• What to produce
All lines from the top of the records below through the line holding "## Функциональность", and only those, should be printed exactly, minus the pictures.

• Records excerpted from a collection
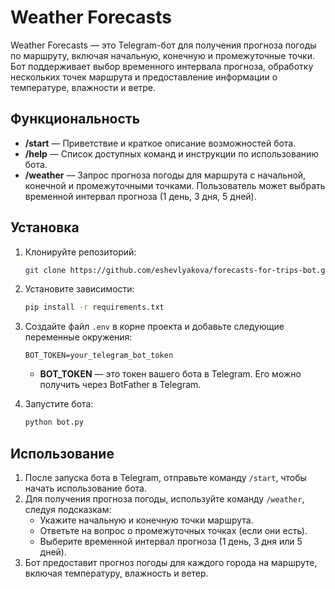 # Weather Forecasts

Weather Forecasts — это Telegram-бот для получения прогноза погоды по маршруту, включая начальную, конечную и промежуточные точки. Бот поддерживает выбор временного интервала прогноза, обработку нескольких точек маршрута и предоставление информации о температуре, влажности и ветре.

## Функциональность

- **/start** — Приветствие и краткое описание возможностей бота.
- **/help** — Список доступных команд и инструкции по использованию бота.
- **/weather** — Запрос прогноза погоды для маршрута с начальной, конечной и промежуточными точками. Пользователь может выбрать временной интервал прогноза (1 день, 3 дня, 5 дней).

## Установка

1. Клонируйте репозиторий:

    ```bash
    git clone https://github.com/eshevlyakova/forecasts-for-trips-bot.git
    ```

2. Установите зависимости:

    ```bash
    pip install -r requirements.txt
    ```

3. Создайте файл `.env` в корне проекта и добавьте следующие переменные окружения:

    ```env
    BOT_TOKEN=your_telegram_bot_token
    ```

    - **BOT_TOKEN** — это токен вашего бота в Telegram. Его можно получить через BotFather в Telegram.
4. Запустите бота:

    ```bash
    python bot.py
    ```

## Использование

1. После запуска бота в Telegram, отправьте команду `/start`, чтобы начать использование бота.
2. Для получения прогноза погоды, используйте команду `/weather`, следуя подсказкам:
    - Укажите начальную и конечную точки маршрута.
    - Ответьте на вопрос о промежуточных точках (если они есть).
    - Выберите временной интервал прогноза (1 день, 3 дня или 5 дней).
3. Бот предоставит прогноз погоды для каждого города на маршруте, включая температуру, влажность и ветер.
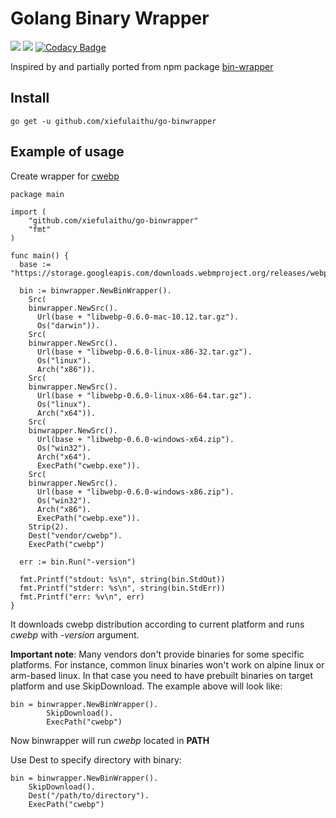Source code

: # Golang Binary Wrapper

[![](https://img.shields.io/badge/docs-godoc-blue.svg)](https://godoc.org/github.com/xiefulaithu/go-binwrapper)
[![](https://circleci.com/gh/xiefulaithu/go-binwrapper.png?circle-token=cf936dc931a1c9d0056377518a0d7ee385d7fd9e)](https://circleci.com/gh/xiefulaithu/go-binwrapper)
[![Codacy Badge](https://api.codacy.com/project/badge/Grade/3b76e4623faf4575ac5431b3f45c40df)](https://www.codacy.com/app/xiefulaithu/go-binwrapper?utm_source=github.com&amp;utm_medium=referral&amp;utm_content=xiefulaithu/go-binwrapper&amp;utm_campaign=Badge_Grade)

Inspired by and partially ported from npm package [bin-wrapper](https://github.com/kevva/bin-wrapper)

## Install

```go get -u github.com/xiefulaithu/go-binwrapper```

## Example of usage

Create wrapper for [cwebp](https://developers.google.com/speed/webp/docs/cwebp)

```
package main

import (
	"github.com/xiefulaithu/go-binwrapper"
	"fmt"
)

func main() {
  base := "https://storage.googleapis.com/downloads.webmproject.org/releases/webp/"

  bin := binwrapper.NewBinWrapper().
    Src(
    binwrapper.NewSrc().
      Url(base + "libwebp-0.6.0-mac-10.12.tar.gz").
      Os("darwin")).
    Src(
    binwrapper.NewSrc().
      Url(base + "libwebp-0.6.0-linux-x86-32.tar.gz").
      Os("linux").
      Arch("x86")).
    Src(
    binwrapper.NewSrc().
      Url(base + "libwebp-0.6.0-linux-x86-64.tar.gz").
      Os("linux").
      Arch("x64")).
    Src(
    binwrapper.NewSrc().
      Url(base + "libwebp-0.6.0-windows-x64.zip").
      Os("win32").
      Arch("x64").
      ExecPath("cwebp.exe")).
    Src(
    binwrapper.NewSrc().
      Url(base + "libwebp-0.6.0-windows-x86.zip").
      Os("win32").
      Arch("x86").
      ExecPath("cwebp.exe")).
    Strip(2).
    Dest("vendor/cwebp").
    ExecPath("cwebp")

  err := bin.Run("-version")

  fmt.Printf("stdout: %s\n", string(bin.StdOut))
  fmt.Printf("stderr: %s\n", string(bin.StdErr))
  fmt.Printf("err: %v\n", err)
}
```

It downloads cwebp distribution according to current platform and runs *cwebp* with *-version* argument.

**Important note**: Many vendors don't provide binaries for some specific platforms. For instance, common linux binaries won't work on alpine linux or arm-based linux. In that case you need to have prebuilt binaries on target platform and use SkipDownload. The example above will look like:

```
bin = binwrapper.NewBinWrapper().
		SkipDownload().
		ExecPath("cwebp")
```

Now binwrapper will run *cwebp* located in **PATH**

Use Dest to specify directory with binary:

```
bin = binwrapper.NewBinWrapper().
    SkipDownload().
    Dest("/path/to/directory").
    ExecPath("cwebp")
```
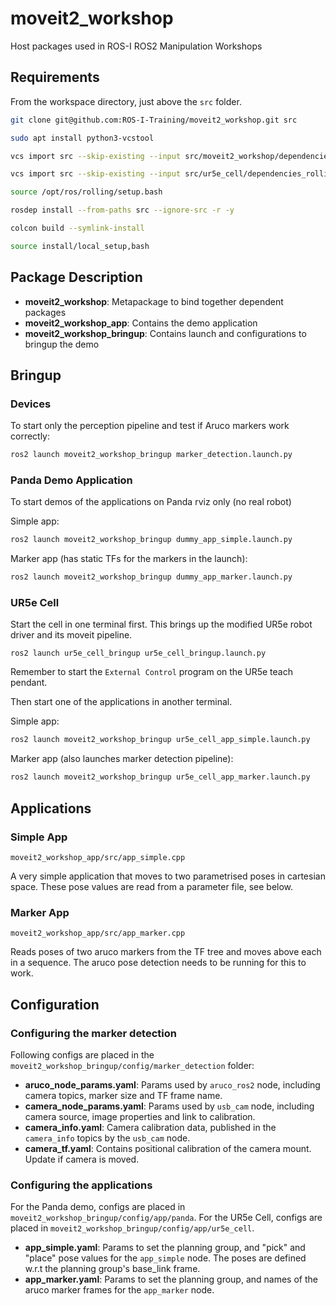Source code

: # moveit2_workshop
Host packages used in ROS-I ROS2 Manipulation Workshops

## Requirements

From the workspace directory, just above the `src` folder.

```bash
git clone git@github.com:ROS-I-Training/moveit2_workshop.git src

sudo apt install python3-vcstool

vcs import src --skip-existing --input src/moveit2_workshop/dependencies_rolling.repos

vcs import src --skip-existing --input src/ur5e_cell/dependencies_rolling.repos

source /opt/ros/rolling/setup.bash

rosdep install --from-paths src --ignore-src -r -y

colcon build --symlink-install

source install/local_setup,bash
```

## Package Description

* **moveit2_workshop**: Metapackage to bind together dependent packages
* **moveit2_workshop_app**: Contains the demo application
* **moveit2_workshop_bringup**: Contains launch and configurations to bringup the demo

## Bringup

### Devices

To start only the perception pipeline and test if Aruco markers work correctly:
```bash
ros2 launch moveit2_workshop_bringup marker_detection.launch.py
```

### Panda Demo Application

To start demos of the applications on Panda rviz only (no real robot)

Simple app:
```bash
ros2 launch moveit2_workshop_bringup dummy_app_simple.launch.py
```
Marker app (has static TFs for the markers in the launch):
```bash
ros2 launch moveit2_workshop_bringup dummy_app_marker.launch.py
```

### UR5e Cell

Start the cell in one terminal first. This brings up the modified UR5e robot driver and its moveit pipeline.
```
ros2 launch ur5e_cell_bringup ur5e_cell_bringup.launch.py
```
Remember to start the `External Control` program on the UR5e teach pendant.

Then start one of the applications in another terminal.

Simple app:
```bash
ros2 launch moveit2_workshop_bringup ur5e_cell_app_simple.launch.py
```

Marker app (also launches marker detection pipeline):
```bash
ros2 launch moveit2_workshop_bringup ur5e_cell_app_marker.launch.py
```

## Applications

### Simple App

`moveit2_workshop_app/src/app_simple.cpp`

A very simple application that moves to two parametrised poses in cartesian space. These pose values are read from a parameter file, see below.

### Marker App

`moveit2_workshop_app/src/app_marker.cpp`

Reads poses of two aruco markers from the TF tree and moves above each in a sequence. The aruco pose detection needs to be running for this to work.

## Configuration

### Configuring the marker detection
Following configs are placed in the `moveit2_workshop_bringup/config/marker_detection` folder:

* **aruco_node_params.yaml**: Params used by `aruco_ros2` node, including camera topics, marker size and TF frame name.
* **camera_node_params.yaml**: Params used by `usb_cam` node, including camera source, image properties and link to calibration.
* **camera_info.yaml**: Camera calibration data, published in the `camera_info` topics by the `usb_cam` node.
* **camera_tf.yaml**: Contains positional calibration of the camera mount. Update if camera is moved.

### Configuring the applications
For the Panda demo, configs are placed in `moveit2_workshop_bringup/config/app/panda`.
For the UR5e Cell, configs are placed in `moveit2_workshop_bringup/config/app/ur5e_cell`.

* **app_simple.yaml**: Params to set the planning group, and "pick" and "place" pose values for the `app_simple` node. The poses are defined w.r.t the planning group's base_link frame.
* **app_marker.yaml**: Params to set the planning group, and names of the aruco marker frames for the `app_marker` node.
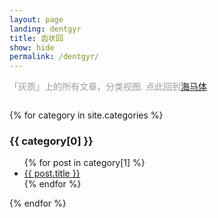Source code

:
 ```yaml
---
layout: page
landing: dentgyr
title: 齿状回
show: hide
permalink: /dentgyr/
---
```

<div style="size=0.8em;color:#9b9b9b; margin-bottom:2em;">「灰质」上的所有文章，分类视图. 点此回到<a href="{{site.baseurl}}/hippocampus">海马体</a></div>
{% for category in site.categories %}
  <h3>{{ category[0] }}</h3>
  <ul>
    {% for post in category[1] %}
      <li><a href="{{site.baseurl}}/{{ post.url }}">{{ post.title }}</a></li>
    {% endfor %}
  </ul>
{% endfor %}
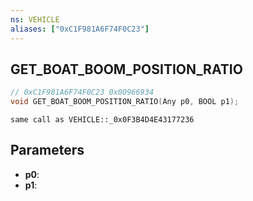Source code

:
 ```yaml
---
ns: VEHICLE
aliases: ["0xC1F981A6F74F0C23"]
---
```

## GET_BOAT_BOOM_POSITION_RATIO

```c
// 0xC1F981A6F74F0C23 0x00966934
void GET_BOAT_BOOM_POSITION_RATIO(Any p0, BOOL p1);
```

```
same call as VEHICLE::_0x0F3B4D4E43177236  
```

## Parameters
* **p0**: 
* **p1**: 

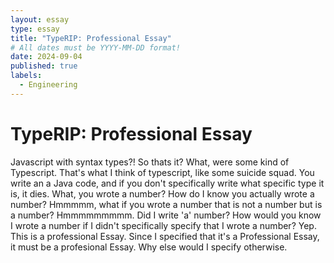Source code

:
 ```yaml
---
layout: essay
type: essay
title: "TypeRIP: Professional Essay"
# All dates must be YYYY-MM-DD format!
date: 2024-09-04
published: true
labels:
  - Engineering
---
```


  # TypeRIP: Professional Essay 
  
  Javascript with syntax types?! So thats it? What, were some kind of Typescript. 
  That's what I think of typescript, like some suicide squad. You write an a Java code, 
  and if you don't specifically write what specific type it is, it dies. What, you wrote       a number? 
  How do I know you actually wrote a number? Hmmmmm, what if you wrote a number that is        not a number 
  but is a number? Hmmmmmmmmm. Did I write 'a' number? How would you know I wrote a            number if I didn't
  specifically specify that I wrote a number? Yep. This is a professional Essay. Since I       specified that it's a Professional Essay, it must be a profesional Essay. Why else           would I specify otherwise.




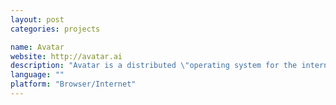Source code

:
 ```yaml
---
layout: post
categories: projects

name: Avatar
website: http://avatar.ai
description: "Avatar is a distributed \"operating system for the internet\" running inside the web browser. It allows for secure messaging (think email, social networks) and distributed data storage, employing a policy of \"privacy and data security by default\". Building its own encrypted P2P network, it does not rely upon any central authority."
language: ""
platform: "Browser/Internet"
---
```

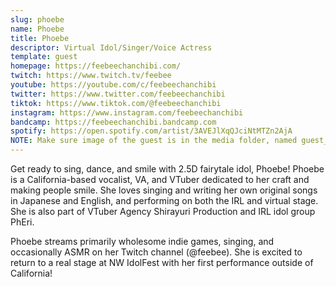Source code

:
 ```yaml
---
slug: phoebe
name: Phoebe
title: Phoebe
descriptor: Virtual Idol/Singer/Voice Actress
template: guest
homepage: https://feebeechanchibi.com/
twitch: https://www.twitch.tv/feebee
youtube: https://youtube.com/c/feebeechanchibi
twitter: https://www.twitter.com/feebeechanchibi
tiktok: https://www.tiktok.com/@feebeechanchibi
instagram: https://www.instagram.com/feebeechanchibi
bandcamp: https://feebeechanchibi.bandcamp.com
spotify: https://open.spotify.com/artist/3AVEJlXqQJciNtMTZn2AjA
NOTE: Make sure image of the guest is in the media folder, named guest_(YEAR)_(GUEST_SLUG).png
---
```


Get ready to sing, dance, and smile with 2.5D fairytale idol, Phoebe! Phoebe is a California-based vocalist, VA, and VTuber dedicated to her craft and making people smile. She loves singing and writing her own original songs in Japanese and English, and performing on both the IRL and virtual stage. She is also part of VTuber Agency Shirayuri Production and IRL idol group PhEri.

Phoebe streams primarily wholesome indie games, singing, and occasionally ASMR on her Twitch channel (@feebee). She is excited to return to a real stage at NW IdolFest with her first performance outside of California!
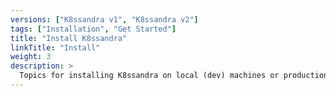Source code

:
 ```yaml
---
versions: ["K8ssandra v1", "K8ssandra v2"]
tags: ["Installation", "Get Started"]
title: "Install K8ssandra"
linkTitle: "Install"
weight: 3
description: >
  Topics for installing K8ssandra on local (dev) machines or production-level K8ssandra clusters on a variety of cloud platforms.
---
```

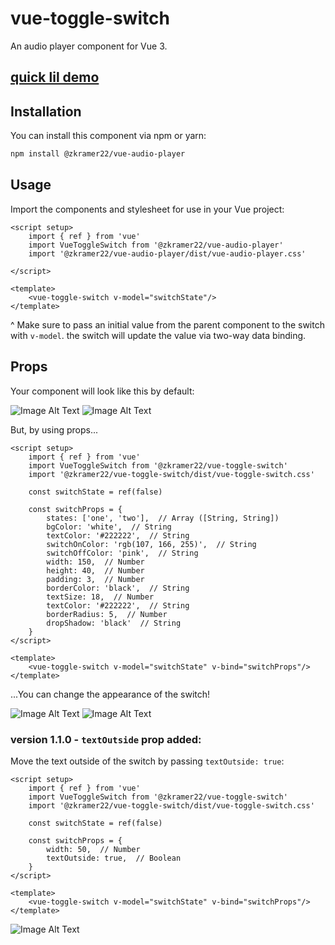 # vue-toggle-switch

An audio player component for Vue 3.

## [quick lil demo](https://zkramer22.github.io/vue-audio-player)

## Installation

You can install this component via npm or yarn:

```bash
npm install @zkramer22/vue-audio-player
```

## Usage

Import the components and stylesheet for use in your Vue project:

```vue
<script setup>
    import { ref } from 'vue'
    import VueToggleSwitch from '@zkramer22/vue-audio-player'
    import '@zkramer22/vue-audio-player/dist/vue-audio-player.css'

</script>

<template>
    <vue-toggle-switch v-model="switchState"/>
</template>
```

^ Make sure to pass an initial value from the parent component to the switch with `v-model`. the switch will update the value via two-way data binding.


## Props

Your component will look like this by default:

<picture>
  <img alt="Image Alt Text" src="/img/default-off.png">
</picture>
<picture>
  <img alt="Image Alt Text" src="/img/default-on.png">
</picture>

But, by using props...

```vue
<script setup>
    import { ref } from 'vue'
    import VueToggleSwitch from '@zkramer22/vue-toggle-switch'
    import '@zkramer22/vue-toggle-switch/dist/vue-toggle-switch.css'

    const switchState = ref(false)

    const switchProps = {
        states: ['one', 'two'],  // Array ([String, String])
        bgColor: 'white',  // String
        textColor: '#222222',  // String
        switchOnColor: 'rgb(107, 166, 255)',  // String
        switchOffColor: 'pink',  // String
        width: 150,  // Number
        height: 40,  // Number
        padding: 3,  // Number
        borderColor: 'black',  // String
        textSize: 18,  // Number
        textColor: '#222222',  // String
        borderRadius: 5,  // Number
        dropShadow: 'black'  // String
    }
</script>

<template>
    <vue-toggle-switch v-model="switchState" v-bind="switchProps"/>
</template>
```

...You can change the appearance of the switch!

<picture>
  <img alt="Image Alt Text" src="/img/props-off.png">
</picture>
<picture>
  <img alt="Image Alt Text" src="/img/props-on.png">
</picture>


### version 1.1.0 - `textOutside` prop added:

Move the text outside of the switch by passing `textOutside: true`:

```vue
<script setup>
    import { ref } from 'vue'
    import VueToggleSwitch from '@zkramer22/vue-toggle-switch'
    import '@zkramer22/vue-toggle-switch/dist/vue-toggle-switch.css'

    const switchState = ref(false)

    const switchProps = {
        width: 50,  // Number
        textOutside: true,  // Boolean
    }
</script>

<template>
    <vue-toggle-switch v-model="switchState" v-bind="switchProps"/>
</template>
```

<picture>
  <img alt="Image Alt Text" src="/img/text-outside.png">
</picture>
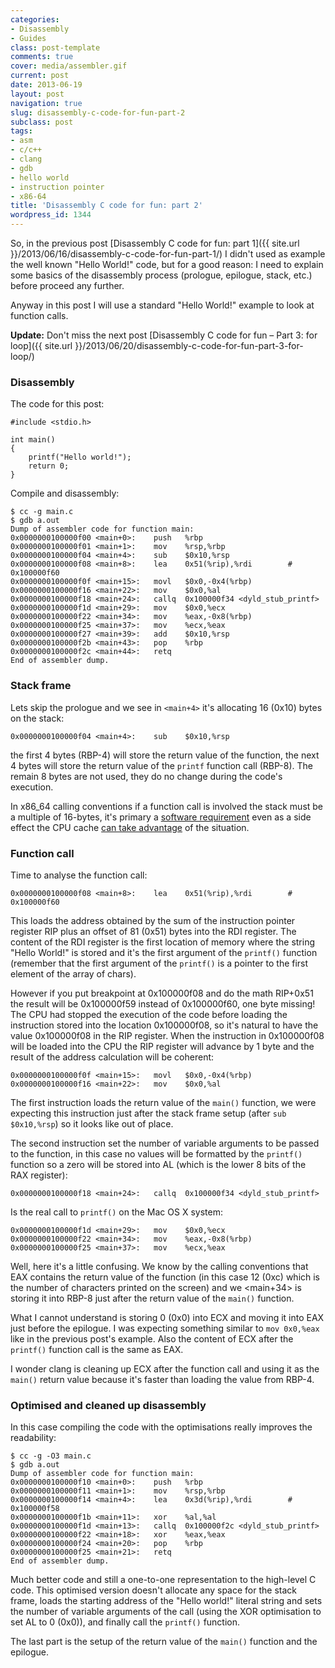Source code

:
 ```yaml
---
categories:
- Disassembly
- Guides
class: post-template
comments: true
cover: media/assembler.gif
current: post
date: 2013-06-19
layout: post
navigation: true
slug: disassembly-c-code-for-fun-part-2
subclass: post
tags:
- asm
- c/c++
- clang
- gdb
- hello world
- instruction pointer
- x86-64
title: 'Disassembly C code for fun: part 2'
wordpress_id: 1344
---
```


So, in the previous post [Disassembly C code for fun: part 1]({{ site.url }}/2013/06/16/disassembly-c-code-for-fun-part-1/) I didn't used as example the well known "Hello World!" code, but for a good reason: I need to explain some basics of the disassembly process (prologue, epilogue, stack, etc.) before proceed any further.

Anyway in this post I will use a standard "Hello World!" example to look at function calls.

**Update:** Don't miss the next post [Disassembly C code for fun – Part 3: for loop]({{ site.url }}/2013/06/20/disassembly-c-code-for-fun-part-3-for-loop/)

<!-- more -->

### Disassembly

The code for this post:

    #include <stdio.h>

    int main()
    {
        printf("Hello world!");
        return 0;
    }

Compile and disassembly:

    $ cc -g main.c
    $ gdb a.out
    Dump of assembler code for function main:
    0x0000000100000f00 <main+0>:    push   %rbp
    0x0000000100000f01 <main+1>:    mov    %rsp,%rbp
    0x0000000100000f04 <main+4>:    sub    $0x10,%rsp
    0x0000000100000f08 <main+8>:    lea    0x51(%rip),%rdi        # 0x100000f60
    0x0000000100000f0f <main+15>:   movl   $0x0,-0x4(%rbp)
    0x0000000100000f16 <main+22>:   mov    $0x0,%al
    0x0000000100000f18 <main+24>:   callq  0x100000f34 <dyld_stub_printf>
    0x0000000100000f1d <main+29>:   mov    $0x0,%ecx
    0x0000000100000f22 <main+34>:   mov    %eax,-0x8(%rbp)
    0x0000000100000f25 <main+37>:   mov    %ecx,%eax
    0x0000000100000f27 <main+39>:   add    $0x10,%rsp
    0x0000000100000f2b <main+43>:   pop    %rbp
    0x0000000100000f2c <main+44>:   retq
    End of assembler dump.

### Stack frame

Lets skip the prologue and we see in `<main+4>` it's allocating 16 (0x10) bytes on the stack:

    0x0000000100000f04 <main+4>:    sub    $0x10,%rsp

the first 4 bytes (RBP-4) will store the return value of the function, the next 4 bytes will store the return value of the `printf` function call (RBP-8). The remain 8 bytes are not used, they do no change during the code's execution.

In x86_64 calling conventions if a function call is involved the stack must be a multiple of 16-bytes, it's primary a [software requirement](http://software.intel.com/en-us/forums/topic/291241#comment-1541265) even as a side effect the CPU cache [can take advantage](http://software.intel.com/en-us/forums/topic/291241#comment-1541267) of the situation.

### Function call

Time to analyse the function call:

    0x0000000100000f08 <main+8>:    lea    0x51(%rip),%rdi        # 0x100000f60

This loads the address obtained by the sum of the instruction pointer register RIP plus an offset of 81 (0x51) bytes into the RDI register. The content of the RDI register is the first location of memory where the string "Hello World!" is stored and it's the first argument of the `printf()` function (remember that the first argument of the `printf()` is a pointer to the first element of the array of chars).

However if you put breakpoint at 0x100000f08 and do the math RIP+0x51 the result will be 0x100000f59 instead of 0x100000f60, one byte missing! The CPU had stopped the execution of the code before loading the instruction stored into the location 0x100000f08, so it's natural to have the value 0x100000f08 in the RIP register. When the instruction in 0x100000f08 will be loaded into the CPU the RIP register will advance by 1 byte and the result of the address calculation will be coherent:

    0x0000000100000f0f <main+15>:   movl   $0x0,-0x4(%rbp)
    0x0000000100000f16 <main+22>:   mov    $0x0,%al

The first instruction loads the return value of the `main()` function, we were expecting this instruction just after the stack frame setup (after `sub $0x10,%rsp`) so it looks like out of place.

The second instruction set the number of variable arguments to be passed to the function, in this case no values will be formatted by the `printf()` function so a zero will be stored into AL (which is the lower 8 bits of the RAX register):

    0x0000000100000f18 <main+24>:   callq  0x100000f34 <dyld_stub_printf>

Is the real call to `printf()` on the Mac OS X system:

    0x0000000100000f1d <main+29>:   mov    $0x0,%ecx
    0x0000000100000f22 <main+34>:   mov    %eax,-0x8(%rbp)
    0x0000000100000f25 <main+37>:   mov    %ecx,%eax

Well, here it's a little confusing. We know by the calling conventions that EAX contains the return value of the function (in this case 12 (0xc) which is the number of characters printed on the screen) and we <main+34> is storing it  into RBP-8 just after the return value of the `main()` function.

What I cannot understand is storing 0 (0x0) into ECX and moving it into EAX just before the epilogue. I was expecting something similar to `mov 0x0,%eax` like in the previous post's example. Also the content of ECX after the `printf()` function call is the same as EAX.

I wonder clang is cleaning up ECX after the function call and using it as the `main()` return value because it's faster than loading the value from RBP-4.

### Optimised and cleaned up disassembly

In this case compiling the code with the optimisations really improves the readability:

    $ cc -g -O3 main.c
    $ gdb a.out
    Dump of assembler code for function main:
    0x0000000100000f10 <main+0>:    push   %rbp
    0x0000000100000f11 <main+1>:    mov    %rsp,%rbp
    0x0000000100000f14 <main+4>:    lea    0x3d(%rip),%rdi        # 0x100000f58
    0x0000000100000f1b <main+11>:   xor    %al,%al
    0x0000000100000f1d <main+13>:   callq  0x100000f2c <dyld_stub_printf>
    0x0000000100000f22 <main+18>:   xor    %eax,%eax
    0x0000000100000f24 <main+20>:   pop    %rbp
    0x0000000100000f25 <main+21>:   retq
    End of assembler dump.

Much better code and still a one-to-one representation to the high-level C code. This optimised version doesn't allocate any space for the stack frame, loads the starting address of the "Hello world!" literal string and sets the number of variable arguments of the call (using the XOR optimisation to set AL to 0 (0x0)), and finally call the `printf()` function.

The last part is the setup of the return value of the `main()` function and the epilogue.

• Result of this task
 # Weather Forecasts

Weather Forecasts — это Telegram-бот для получения прогноза погоды по маршруту, включая начальную, конечную и промежуточные точки. Бот поддерживает выбор временного интервала прогноза, обработку нескольких точек маршрута и предоставление информации о температуре, влажности и ветре.

## Функциональность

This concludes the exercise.